De ces compte-rendus, on retiendra celui de la sixième journée, et pas seulement parce qu'il y est question des motards. Car les trois entités auditionnées ce jour-là, deux associations d'usagers, et un lobby industriel, sont aussi dissemblables que possible, et possèdent chacun leur propre stratégie pour faire valoir ses intérêts ; et là, sans nul doute, l'AFFTAC impressionne. Créée en mai dernier pour représenter les producteurs d'avertisseurs de radars sous la menace d'une interdiction gouvernementale, elle a su en quelques semaines se muer en un promoteur de la sécurité routière tout dévoué à l'intérêt général, et prêt à collaborer en cas de besoin, comme lorsque son représentant propose d'utiliser le suivi de ses clients dont il connaît en permanence la position, le temps de conduite, la vitesse et, bientôt, la dynamique, pour leur adresser des messages à caractère purement informatif. Dans un ordre radicalement différent, le représentant de la branche lyonnaise de l'association Les droits du piéton donne une éblouissante démonstration de sectarisme, laquelle ne se limite pas à son champ d'action puisque, présentant le fait de rouler à moto comme une addiction et les motards comme seulement sensibles à la sanction, distinguant usages utilitaires et hédonistes, et réclamant une limitation de la cylindrée des machines en citant en exemple ce Japon qui ne fabrique des grosses cylindrées que pour les exporter, il reprend mot pour mot l'argumentaire de celui qui fut le premier délégué à la sécurité routière, Christian Gérondeau, voilà trente ans. De sa part pas un mot, bien sûr, au sujet de la responsabilité des piétons dans les accidents dont ils sont victimes et qui, à Paris, selon le dernier rapport de la Préfecture de police, approche des 53 %, soit environ dix à quinze points de plus que pour les cyclistes, motards et scooteristes. Pas une mention des derniers chiffres de la sécurité routière qui, sur les douze mois qui courent jusqu'en mai 2011, relève 512 piétons tués, et 749 motocyclistes.

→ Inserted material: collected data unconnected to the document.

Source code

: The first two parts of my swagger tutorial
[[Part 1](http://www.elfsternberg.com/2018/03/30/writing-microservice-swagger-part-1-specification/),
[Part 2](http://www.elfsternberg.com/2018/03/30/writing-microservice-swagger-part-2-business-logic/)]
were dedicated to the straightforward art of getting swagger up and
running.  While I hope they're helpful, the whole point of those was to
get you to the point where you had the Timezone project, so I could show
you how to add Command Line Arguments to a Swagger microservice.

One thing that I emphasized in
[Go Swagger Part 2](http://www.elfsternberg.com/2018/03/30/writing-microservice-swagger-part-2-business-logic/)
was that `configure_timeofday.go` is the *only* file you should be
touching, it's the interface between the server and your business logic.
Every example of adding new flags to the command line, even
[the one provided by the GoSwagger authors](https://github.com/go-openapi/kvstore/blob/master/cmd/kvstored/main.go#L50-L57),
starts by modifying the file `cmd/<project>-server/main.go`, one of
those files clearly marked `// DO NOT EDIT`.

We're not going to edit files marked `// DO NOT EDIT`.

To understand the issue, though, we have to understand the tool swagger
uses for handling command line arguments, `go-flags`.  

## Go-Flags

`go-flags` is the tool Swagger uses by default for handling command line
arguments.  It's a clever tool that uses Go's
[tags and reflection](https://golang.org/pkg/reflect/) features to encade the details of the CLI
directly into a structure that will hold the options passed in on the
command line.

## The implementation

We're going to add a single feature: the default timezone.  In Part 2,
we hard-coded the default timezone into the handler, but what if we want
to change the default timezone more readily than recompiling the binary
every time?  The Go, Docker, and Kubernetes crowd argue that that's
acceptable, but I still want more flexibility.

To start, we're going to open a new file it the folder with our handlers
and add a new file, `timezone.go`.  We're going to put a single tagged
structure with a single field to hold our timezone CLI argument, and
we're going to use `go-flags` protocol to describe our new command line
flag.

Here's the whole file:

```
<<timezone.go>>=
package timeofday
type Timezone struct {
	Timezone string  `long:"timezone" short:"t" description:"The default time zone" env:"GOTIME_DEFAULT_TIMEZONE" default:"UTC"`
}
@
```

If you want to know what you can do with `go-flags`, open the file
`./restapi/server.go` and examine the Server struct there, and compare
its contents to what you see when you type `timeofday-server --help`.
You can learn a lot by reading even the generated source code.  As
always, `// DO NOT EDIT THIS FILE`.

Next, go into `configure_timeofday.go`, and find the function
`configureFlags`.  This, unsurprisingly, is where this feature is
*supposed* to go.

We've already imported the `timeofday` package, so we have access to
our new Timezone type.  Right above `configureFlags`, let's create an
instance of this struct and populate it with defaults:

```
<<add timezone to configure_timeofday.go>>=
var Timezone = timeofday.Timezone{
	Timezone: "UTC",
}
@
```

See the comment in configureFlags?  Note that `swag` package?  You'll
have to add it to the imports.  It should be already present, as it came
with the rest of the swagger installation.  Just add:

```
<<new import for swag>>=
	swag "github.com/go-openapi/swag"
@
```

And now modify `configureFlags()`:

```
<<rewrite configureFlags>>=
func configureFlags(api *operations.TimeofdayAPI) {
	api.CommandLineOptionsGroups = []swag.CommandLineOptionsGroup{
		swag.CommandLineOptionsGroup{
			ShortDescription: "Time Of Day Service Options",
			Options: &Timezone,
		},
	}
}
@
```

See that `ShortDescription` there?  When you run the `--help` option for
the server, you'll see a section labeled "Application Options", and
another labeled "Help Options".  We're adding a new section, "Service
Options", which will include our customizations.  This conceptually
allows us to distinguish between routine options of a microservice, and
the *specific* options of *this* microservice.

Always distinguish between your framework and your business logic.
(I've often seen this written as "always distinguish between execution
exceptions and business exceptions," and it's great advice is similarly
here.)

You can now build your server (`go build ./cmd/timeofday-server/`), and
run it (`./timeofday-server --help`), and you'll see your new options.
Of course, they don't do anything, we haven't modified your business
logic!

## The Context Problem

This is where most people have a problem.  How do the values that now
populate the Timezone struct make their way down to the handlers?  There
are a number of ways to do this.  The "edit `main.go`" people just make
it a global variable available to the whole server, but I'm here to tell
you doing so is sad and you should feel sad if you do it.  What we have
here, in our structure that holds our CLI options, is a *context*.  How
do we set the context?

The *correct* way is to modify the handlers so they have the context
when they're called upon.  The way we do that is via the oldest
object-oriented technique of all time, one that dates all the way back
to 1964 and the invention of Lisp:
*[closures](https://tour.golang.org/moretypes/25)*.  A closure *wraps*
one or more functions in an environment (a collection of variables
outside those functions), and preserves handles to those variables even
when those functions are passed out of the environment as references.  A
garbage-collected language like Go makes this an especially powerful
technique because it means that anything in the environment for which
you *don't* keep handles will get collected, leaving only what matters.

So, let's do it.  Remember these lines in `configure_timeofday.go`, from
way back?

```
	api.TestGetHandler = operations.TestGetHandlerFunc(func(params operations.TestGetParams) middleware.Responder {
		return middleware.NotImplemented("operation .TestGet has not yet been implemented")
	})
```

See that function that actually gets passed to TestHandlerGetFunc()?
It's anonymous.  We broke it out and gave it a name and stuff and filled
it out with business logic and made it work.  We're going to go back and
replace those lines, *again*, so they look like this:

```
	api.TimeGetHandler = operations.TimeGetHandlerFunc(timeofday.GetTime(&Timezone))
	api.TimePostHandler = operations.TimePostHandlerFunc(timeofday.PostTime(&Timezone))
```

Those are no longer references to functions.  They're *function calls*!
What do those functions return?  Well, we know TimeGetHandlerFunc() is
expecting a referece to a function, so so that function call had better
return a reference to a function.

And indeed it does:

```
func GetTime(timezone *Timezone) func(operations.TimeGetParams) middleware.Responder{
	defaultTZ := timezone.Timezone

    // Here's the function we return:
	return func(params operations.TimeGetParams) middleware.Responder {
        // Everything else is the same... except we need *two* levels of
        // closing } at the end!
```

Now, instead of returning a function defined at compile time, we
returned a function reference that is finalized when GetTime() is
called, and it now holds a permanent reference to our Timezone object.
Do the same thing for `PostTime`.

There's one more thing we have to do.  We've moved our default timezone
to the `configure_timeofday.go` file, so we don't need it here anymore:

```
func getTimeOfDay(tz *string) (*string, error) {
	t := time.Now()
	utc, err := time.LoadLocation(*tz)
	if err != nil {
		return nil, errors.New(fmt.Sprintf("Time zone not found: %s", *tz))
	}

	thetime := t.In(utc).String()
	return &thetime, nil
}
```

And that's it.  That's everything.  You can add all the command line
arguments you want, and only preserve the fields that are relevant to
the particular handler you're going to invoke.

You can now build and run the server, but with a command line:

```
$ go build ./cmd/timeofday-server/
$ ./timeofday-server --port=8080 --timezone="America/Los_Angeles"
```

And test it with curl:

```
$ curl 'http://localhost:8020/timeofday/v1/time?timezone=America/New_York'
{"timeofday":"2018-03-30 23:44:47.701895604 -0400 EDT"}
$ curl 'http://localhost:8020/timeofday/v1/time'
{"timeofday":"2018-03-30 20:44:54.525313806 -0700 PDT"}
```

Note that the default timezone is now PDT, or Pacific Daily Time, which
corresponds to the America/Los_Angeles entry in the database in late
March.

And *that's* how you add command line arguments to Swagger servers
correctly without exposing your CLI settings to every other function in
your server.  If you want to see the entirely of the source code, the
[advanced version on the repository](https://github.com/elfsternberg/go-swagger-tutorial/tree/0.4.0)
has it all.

Toujours représentés par la FFMC, ces derniers seront aussi l'objet de l'attention des députés ; ceux-ci, comme souvent, se montrent aussi avides d'apprendre que dépourvus de connaissances sur ce point spécifique. Philippe Meunier, qui a passé son permis moto en 1984, propose de ne pas mettre les machines les plus puissantes à la disposition de motards inexpérimentés. Il ignore donc que c'est précisément ainsi que les choses se passent depuis la réforme de 1996. Députés, les parlementaires sont, ou ont été, presque tous des élus locaux, maires, conseillers généraux. Ils ont donc eu à s'occuper, dans leurs activités courantes, de sécurité routière, d'aménagements de voirie. Pourtant, tout au long des auditions, ils démontrent leur ignorance de cette question que, visiblement, ils ont délaissée jusqu'au brutal réveil imposé par leurs électeurs. Leur attrait pour les solutions simples, règlementaires et automatiques, le LAVIA, le bridage des véhicules dont il est pourtant facile de démontrer que ses effets ne peuvent être que contre-productifs, leur mode de réflexion ethnocentrique dans lequel leur expérience singulière a valeur scientifique ne montrent pas seulement à quel point ils sont incapables d'appréhender ces questions sociales complexes qui transcendent totalement leurs habituelles catégories juridiques. Ils semblent en effet n'avoir aucune conscience des propriétés gravement attentatoires à la vie privée des dispositifs automatiques qu'ils défendent, et dont l'audition de l'AFFTAC fournit un exemple. La règlementation en matière de sécurité routière, certes, va bien souvent restreindre la liberté individuelle. Mais la tâche du législateur devrait être de veiller à ce que ces atteintes soient aussi limitées que possible, et de faire en sorte qu'elles soient toujours, rationnellement et démocratiquement, justifiées. Laissant l'administration décider seule de ce qui est bon pour les usagers, les députés montrent à la fois une conception étroite et subordonnée de leur fonction, et, en règle générale, une ignorance à peu près totale dès que l'on s'aventure dans un domaine technique. Ce n'est certes pas au Palais Bourbon que l'on peut s'attendre à des moments aussi délicieux que cette discussion sur les mérites comparés des technologies de réacteurs au thorium.